## TASK ITEM
All that is needed is the listing, transcribed exactly and in full.

----

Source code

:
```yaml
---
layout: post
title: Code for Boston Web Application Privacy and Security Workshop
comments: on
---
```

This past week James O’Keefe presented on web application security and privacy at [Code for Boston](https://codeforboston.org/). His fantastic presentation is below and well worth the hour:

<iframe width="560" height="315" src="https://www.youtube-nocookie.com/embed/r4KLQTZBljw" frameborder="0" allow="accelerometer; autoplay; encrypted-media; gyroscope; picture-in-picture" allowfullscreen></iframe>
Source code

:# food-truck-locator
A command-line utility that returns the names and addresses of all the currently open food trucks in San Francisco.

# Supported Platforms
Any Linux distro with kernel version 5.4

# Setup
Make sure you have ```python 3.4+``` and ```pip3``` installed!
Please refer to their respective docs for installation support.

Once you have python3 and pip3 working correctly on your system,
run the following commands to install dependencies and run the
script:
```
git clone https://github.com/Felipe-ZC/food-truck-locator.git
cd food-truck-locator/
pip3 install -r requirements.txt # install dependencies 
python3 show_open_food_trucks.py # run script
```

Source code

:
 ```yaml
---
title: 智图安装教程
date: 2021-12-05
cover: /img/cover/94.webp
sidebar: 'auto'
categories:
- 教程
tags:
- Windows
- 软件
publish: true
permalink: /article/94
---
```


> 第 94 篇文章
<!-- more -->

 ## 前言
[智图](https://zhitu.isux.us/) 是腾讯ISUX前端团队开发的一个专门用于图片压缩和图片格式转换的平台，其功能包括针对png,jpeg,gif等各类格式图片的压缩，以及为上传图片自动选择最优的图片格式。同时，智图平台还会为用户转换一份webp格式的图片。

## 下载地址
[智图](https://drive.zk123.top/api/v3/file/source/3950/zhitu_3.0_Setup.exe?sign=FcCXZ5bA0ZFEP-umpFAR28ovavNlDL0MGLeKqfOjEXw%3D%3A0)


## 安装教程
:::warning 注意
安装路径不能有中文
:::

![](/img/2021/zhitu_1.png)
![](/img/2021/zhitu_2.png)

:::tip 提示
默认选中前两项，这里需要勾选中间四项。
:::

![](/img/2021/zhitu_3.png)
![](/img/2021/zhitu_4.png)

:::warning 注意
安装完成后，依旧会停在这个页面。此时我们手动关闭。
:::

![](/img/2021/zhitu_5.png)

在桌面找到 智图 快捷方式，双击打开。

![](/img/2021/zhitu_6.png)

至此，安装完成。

----

## TASK RESULT
Source code

:
```yaml
---
layout: post
title: Code for Boston Web Application Privacy and Security Workshop
comments: on
---
```

This past week James O’Keefe presented on web application security and privacy at [Code for Boston](https://codeforboston.org/). His fantastic presentation is below and well worth the hour:

<iframe width="560" height="315" src="https://www.youtube-nocookie.com/embed/r4KLQTZBljw" frameborder="0" allow="accelerometer; autoplay; encrypted-media; gyroscope; picture-in-picture" allowfullscreen></iframe>
Source code

:# food-truck-locator
A command-line utility that returns the names and addresses of all the currently open food trucks in San Francisco.

# Supported Platforms
Any Linux distro with kernel version 5.4

# Setup
Make sure you have ```python 3.4+``` and ```pip3``` installed!
Please refer to their respective docs for installation support.

Once you have python3 and pip3 working correctly on your system,
run the following commands to install dependencies and run the
script:
```
git clone https://github.com/Felipe-ZC/food-truck-locator.git
cd food-truck-locator/
pip3 install -r requirements.txt # install dependencies 
python3 show_open_food_trucks.py # run script
```

Source code

:
 ```yaml
---
title: 智图安装教程
date: 2021-12-05
cover: /img/cover/94.webp
sidebar: 'auto'
categories:
- 教程
tags:
- Windows
- 软件
publish: true
permalink: /article/94
---
```


> 第 94 篇文章
<!-- more -->

 ## 前言
[智图](https://zhitu.isux.us/) 是腾讯ISUX前端团队开发的一个专门用于图片压缩和图片格式转换的平台，其功能包括针对png,jpeg,gif等各类格式图片的压缩，以及为上传图片自动选择最优的图片格式。同时，智图平台还会为用户转换一份webp格式的图片。

## 下载地址
[智图](https://drive.zk123.top/api/v3/file/source/3950/zhitu_3.0_Setup.exe?sign=FcCXZ5bA0ZFEP-umpFAR28ovavNlDL0MGLeKqfOjEXw%3D%3A0)


## 安装教程
:::warning 注意
安装路径不能有中文
:::

![](/img/2021/zhitu_1.png)
![](/img/2021/zhitu_2.png)

:::tip 提示
默认选中前两项，这里需要勾选中间四项。
:::

![](/img/2021/zhitu_3.png)
![](/img/2021/zhitu_4.png)

:::warning 注意
安装完成后，依旧会停在这个页面。此时我们手动关闭。
:::

![](/img/2021/zhitu_5.png)

在桌面找到 智图 快捷方式，双击打开。

![](/img/2021/zhitu_6.png)

至此，安装完成。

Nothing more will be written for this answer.